- [Exercise]: The expected output is each line below containing "project", copied in full.

══ Records for this exercise

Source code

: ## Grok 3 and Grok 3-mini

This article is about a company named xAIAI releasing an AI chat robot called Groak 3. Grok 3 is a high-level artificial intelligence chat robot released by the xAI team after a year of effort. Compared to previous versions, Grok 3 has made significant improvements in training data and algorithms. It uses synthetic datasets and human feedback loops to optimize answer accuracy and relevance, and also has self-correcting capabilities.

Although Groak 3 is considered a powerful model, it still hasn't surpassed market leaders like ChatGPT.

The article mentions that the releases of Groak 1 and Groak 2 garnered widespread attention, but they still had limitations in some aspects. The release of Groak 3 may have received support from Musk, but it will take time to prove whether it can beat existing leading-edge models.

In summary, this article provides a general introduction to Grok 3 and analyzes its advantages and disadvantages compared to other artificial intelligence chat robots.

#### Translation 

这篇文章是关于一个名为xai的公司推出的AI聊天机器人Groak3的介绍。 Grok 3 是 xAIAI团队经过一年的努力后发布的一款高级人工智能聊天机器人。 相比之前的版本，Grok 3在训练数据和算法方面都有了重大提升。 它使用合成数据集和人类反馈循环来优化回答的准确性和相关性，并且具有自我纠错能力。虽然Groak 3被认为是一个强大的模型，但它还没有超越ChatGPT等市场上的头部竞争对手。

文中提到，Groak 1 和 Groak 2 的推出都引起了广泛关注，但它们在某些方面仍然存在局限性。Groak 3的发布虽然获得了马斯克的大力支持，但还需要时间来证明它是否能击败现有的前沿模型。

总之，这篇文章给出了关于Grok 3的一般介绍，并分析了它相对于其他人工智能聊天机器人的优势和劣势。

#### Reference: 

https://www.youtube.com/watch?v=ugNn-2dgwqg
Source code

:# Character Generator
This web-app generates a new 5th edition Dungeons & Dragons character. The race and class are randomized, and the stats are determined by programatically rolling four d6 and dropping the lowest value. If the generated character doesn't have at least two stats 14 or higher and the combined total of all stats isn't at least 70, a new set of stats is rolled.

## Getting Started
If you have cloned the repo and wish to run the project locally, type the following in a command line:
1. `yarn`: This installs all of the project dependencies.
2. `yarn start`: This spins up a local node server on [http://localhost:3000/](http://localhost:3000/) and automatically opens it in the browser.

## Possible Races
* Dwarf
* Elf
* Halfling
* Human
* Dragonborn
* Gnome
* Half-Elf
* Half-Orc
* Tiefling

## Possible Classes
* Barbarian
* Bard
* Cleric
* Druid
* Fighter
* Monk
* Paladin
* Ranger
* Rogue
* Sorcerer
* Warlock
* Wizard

════

- [Problem solution]:
If you have cloned the repo and wish to run the project locally, type the following in a command line:
1. `yarn`: This installs all of the project dependencies.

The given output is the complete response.